━━━ Records for the task

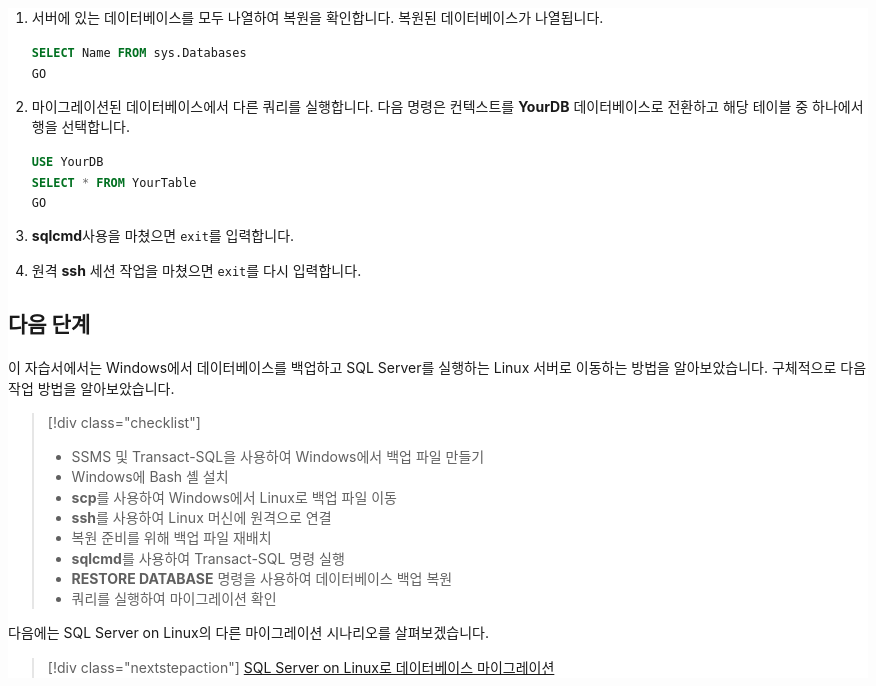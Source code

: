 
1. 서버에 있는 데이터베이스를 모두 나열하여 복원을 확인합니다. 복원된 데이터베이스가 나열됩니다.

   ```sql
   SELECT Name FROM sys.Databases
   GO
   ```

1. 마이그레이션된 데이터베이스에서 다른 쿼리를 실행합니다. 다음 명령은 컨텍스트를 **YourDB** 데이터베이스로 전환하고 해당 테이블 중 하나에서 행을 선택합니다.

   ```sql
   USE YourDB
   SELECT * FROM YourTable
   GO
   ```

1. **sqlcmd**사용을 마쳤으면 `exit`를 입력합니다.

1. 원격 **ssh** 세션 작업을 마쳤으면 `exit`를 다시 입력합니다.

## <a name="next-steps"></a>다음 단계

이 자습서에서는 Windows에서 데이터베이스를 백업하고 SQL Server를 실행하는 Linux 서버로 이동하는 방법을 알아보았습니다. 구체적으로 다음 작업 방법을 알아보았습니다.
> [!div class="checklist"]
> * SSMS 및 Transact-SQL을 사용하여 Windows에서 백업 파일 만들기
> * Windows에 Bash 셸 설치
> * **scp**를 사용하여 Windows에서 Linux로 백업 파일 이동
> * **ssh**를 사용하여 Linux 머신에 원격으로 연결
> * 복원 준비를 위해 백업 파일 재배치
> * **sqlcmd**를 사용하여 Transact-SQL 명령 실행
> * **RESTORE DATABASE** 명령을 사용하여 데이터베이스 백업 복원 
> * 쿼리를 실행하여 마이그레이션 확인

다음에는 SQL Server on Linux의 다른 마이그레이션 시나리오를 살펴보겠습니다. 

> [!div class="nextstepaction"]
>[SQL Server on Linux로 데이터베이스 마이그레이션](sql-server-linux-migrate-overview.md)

━━━━━━
━━━ Records for the task

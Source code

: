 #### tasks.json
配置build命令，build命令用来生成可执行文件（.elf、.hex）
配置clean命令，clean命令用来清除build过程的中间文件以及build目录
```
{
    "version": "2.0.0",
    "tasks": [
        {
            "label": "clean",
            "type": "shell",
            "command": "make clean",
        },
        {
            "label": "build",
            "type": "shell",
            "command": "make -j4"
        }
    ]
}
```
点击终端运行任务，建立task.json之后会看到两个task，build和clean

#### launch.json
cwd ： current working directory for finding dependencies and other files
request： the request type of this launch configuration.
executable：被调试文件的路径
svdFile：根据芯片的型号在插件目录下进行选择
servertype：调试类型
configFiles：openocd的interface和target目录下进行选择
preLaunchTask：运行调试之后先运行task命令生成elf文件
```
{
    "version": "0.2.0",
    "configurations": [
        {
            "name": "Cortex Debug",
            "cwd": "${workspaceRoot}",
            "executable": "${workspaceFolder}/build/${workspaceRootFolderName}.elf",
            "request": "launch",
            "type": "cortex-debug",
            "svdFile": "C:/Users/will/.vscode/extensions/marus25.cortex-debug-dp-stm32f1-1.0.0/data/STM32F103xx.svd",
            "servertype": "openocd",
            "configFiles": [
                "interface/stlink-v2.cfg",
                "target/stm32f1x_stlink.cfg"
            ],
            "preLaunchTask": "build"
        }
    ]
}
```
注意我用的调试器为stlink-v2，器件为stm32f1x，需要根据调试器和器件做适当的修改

━━━━━━

### Description of the task:
Within the listing above, extract exactly the lines from the line with "cwd ： current working" to the line with "注意我用的调试器为stlin", the two named lines included, and no others.

### Solution:
cwd ： current working directory for finding dependencies and other files
request： the request type of this launch configuration.
executable：被调试文件的路径
svdFile：根据芯片的型号在插件目录下进行选择
servertype：调试类型
configFiles：openocd的interface和target目录下进行选择
preLaunchTask：运行调试之后先运行task命令生成elf文件
```
{
    "version": "0.2.0",
    "configurations": [
        {
            "name": "Cortex Debug",
            "cwd": "${workspaceRoot}",
            "executable": "${workspaceFolder}/build/${workspaceRootFolderName}.elf",
            "request": "launch",
            "type": "cortex-debug",
            "svdFile": "C:/Users/will/.vscode/extensions/marus25.cortex-debug-dp-stm32f1-1.0.0/data/STM32F103xx.svd",
            "servertype": "openocd",
            "configFiles": [
                "interface/stlink-v2.cfg",
                "target/stm32f1x_stlink.cfg"
            ],
            "preLaunchTask": "build"
        }
    ]
}
```
注意我用的调试器为stlink-v2，器件为stm32f1x，需要根据调试器和器件做适当的修改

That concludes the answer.